Work order: Your answer should hold all lines of the entries that include the word "different".

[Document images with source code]
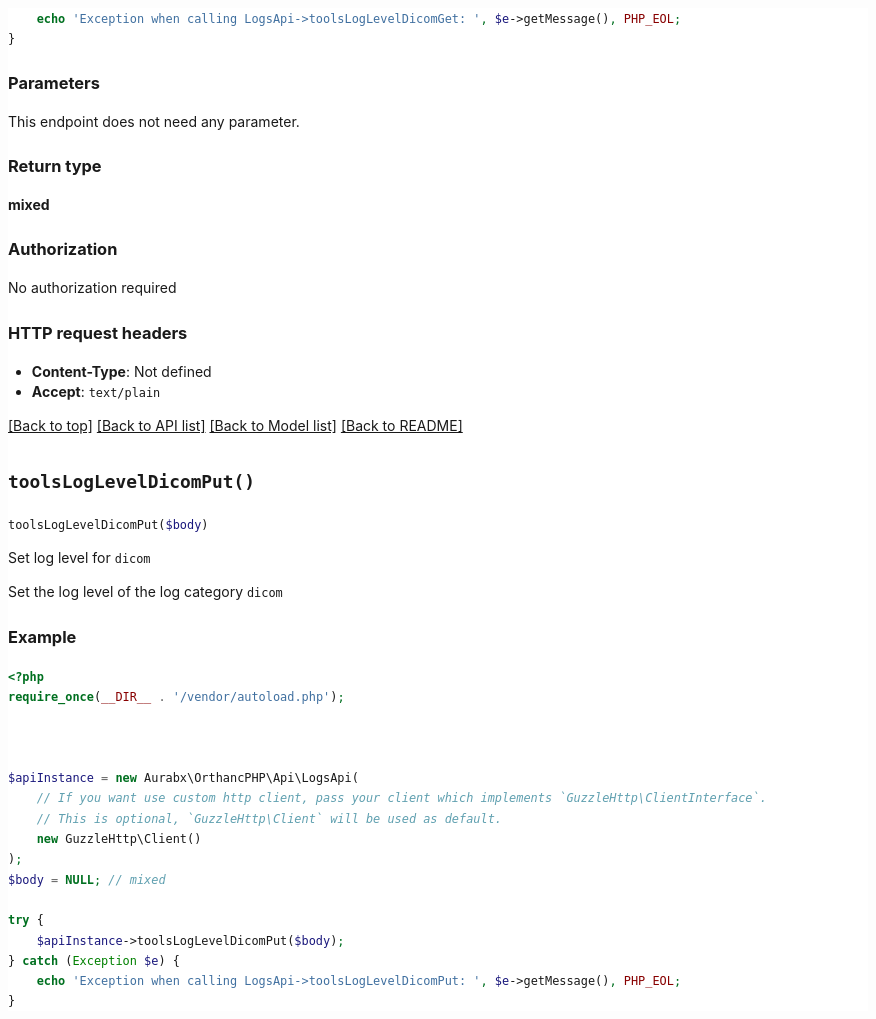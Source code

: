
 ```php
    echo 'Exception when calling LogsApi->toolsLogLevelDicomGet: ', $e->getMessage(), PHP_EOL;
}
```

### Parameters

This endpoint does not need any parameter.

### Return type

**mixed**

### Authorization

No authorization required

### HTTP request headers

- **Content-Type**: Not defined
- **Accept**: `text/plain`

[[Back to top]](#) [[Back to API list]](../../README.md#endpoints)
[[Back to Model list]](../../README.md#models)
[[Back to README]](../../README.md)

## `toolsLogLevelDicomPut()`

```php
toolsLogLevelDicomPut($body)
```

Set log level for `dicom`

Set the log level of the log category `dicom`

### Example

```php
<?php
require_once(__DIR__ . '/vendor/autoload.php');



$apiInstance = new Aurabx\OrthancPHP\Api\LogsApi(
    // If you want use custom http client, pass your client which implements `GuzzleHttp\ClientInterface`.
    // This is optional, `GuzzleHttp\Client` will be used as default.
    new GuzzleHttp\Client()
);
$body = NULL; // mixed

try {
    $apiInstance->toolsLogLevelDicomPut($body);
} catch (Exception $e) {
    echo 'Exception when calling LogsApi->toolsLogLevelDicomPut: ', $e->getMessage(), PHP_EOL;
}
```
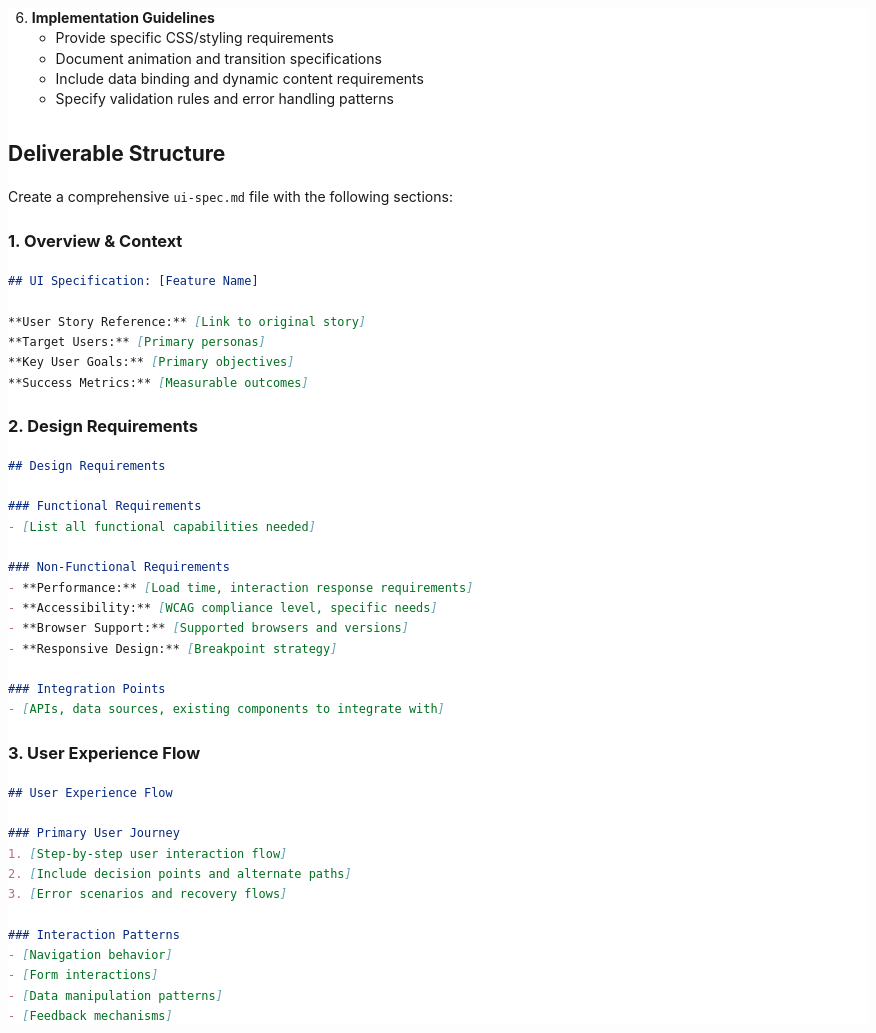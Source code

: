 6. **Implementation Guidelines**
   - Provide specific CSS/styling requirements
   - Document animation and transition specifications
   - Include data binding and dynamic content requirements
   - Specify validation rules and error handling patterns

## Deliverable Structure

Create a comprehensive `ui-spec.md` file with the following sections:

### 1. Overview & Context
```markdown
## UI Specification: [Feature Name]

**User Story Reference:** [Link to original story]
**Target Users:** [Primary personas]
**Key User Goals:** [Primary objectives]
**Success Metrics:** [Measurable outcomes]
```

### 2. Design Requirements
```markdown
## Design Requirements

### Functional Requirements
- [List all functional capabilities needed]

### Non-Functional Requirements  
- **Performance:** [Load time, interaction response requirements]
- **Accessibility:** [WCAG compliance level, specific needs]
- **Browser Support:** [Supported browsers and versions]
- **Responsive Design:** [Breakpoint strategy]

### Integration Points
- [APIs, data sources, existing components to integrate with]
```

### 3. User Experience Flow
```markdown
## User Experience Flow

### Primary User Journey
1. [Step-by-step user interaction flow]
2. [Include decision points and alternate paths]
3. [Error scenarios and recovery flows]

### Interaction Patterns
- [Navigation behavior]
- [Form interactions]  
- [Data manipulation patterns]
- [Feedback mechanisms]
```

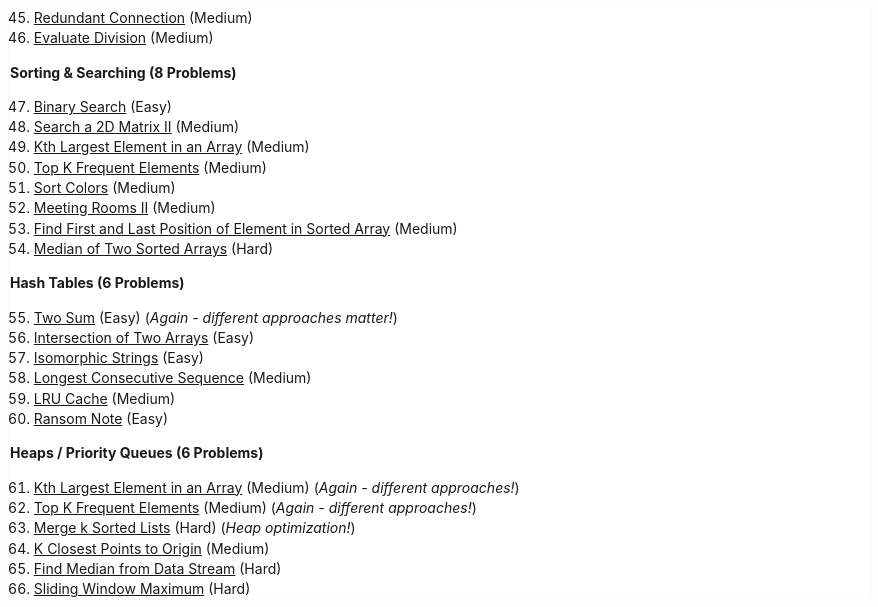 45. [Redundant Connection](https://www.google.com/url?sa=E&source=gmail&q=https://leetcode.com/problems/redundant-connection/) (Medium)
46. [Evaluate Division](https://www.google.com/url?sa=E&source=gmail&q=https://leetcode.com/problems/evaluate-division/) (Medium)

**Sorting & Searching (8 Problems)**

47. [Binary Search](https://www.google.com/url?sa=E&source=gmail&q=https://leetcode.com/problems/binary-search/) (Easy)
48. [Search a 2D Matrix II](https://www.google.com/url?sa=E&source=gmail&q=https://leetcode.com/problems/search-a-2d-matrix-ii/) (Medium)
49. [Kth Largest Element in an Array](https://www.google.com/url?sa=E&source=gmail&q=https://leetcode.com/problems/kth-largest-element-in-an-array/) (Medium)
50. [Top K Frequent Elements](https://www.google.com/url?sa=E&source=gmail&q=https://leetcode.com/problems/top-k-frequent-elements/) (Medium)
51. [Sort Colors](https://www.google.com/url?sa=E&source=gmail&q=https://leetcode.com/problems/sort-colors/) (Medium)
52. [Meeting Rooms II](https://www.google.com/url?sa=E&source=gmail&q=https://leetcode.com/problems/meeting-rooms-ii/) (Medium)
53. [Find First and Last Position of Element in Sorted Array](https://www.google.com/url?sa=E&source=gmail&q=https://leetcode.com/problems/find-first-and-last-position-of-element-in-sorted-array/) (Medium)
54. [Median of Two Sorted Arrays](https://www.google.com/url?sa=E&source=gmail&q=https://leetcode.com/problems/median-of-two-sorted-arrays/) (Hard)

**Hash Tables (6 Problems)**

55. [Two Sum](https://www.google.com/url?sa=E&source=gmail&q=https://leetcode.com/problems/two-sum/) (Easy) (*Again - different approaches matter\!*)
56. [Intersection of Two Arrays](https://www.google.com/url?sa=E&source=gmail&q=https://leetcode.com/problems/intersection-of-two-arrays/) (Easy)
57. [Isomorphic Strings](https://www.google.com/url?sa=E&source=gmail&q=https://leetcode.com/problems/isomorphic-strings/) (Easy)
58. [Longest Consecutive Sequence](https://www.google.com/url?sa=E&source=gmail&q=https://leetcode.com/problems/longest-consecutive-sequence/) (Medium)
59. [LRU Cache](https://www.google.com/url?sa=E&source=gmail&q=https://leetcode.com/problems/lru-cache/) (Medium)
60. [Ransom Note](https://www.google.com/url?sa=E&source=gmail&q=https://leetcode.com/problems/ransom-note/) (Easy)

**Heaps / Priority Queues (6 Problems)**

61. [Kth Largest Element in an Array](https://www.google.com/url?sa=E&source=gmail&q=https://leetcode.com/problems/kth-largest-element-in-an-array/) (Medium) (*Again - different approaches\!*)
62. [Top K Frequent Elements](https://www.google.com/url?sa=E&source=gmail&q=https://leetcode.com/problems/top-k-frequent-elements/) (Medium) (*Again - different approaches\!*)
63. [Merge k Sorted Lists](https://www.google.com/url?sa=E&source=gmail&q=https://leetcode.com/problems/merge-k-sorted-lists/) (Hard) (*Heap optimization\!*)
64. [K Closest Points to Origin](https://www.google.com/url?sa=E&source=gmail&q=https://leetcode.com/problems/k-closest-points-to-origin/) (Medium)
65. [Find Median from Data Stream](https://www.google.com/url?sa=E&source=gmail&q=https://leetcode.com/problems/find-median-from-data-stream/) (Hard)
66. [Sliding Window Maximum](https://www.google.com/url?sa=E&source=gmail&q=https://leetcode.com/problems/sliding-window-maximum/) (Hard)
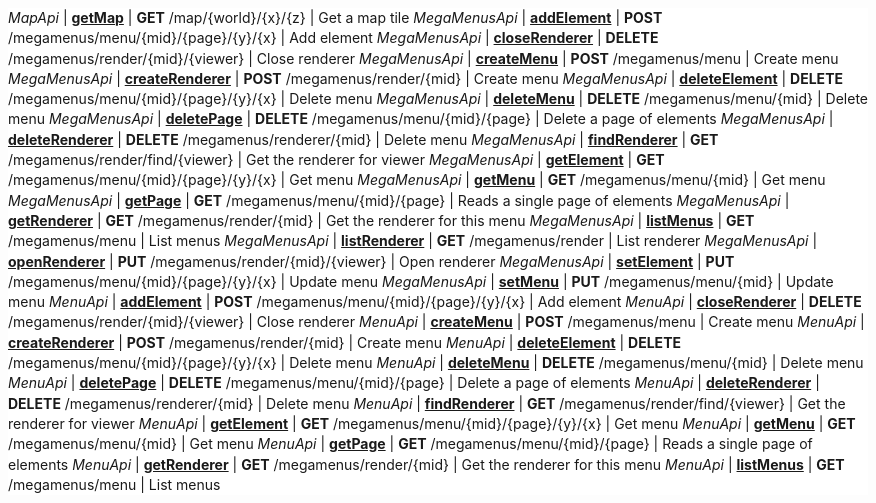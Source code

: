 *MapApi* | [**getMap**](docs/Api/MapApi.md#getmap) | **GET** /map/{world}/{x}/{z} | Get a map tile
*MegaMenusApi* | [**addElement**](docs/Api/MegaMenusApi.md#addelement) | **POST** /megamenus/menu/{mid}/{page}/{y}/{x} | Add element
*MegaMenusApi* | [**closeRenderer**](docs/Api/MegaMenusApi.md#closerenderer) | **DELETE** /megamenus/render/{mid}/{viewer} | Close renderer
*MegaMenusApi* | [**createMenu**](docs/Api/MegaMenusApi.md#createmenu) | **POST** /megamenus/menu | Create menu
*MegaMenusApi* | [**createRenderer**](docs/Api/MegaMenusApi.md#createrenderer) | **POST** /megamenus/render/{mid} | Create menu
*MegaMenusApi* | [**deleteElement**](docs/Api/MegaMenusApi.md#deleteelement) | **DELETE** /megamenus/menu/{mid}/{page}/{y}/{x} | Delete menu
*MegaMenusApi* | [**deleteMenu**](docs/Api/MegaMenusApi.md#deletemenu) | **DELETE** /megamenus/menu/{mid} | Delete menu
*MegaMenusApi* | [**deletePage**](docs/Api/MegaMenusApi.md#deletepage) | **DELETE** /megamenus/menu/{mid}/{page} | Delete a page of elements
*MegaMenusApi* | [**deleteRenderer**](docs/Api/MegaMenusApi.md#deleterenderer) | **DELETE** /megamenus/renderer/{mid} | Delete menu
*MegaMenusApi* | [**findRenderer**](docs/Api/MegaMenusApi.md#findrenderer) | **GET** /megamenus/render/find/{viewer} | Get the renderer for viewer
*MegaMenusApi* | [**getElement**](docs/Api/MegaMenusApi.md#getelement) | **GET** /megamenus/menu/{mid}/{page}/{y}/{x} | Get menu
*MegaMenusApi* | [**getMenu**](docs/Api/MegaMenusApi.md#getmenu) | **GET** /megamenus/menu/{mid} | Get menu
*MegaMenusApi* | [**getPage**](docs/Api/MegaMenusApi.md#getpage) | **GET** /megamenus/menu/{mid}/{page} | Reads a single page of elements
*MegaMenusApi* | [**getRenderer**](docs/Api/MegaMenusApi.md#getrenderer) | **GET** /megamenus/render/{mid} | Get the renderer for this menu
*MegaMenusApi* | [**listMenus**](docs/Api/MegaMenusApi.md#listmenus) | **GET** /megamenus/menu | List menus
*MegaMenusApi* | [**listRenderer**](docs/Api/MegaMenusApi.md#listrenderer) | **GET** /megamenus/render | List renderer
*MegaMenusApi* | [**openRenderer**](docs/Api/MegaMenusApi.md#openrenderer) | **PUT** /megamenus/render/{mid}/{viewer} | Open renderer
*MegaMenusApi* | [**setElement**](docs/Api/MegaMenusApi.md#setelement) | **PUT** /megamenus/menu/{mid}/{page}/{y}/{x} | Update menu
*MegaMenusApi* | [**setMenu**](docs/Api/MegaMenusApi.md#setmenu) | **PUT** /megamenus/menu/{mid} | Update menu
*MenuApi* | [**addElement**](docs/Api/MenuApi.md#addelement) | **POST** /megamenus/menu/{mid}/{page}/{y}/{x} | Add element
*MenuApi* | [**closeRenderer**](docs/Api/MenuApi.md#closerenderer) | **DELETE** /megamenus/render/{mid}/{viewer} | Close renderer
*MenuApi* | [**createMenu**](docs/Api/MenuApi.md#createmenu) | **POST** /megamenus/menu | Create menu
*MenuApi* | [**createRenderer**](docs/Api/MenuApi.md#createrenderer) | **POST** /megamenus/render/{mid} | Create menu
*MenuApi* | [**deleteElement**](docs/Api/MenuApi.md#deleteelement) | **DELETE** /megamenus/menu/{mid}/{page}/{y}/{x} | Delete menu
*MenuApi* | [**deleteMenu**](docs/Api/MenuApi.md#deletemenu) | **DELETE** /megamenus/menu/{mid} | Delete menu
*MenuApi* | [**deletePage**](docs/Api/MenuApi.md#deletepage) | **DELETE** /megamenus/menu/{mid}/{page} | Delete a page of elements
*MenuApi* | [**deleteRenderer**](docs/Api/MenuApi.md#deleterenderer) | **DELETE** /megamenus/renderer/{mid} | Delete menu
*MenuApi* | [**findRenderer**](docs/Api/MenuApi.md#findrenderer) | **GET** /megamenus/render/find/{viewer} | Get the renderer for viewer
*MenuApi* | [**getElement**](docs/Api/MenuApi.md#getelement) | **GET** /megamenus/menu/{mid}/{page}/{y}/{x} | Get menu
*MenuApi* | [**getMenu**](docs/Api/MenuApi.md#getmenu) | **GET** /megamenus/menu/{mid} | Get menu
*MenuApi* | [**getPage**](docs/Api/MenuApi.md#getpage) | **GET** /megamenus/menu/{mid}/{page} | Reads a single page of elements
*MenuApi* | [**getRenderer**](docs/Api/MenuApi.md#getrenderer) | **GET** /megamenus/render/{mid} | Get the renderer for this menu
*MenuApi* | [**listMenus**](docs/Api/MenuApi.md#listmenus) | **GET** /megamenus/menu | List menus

Response area:
55. [Two Sum](https://www.google.com/url?sa=E&source=gmail&q=https://leetcode.com/problems/two-sum/) (Easy) (*Again - different approaches matter\!*)
61. [Kth Largest Element in an Array](https://www.google.com/url?sa=E&source=gmail&q=https://leetcode.com/problems/kth-largest-element-in-an-array/) (Medium) (*Again - different approaches\!*)
62. [Top K Frequent Elements](https://www.google.com/url?sa=E&source=gmail&q=https://leetcode.com/problems/top-k-frequent-elements/) (Medium) (*Again - different approaches\!*)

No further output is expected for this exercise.